The parent agent can then use this result to inform its next steps, incorporate findings into its work, or make decisions based on what the specialist discovered.
Configuring Spawn
Spawn availability is controlled by the spawn_presets input in workflows that use the agent loop. This input determines which presets appear as options in the spawn tool.
The spawn_presets Input
In the built-in agent workflow, spawn_presets is configured as a multi-select enum:
spawn_presets:
type: enum
multi: true
enum:
- general
- researcher
- code_reviewer
- documentation
- refactor
- debug_with_me
default:
- general
- researcher
- code_reviewer
description: Presets available for spawn tool (empty = spawn disabled)The key points:
- Empty selection disables spawn: If no presets are selected, the spawn tool doesn’t appear in the agent’s toolset.
- Default includes common presets: By default, agents can spawn general, researcher, and code_reviewer sub-workflows.

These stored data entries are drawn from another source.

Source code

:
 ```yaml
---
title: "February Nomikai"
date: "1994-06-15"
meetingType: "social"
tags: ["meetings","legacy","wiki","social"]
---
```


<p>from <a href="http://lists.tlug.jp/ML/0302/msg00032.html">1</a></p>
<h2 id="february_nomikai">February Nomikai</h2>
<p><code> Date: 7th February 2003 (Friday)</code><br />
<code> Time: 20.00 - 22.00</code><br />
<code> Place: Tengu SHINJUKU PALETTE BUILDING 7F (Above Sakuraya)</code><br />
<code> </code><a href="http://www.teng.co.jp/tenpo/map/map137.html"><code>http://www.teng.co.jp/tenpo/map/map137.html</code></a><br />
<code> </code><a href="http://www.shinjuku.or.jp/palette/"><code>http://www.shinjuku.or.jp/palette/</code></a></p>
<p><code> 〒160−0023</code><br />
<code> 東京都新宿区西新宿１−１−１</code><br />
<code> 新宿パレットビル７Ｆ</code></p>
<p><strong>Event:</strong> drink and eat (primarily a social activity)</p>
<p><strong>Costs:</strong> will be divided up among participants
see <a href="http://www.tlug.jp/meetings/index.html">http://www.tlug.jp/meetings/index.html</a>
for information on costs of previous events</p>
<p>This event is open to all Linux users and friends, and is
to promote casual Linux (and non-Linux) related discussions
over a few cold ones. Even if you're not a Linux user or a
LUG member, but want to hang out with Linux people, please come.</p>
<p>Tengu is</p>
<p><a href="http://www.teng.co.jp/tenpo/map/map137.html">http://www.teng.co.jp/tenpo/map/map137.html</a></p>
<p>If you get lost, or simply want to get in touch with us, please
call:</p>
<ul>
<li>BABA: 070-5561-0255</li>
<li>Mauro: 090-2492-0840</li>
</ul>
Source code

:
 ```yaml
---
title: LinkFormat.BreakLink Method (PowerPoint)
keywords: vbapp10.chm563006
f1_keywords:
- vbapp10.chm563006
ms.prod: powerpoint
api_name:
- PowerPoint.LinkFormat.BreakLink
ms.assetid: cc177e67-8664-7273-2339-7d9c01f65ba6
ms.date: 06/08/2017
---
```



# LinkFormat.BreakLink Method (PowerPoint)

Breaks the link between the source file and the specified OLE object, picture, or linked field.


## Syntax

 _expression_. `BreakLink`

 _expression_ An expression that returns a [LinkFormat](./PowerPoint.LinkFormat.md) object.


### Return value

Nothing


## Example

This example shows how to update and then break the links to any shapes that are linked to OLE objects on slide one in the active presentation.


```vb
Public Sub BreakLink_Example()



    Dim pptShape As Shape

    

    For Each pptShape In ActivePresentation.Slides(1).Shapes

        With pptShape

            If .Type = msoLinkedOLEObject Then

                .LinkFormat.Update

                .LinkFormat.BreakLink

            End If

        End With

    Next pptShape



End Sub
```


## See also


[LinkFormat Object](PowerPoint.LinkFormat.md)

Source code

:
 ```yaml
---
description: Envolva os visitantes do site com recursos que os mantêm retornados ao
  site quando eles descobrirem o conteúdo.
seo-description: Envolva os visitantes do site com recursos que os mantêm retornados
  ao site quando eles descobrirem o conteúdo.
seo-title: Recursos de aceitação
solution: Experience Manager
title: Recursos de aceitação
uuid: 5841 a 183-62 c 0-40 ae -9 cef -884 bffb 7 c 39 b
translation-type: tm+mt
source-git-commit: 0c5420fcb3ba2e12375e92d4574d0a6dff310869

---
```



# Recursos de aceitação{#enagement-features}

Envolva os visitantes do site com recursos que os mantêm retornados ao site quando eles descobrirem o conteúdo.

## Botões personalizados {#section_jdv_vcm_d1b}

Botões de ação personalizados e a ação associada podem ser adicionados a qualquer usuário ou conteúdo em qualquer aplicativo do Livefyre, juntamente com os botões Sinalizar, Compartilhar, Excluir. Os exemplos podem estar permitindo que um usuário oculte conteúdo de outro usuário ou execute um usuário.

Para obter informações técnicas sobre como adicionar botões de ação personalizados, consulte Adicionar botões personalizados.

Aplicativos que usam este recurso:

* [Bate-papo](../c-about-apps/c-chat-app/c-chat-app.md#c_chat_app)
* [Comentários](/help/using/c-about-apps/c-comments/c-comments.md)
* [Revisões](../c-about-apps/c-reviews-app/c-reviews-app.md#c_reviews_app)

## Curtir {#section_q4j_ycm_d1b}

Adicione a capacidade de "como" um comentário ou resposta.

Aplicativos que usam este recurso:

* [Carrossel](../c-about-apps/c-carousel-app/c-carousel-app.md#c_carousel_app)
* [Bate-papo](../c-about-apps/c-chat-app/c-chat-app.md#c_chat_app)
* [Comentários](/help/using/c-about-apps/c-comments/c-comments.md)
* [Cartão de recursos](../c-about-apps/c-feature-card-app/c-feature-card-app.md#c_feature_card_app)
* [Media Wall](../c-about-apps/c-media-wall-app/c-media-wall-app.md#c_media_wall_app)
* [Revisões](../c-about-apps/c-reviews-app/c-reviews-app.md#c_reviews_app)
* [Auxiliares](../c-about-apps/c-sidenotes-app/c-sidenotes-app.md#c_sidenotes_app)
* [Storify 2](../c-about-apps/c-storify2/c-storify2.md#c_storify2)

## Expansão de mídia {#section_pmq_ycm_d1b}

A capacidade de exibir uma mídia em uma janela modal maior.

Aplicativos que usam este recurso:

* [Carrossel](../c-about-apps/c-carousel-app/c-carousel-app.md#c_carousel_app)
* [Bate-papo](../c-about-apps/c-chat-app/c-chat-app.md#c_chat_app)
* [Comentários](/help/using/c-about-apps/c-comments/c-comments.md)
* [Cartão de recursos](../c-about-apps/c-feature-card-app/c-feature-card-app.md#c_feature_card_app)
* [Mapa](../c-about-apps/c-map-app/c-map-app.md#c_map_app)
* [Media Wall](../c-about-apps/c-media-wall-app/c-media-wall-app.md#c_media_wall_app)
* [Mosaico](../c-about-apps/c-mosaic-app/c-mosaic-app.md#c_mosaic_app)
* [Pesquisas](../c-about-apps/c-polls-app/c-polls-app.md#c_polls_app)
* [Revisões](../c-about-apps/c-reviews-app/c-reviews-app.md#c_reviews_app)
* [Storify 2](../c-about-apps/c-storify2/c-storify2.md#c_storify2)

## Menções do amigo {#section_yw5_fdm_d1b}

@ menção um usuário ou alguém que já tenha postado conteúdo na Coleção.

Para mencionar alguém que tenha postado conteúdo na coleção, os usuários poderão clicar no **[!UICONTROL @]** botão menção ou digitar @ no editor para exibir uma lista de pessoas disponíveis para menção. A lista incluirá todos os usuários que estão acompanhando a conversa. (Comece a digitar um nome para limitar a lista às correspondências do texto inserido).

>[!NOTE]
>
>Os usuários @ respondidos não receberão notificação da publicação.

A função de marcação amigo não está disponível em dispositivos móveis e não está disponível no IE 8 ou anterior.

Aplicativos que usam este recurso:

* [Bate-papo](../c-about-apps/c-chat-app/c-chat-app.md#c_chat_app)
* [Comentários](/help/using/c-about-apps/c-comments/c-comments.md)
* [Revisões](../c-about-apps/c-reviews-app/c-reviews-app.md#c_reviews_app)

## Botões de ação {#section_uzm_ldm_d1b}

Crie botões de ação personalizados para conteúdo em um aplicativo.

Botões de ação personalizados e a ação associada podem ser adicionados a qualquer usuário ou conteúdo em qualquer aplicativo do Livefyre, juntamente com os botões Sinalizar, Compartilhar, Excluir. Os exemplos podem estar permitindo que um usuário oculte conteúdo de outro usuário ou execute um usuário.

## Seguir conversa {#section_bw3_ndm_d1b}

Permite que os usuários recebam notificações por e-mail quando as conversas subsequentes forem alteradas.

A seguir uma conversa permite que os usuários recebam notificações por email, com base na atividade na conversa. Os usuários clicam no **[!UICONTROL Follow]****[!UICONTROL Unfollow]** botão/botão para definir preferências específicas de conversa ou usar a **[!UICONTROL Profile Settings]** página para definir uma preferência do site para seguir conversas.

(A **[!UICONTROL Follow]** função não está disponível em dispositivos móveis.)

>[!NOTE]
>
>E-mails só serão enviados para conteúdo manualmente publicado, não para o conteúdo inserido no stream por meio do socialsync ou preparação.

- Enum values must be valid presets: Each value must correspond to a preset that exists (built-in or custom).
Tool Filter Syntax
Behind the scenes, spawn configuration flows through the tool filter system. The spawn filter syntax is:
spawn:builtin://agent(preset1,preset2,preset3)For example, the agent workflow builds its tool filter like this:
tool_filter: "{{inputs.tools + ['tag:mcp'] + (size(inputs.spawn_presets) > 0 ? ['spawn:builtin://agent(' + inputs.spawn_presets.join(',') + ')'] : [])}}"This expression:
- Includes the configured tools
- Always adds MCP tools
- Adds the spawn configuration only if presets are selected
Disabling Spawn
To disable spawn entirely:
Via UI: Deselect all presets in the spawn_presets parameter.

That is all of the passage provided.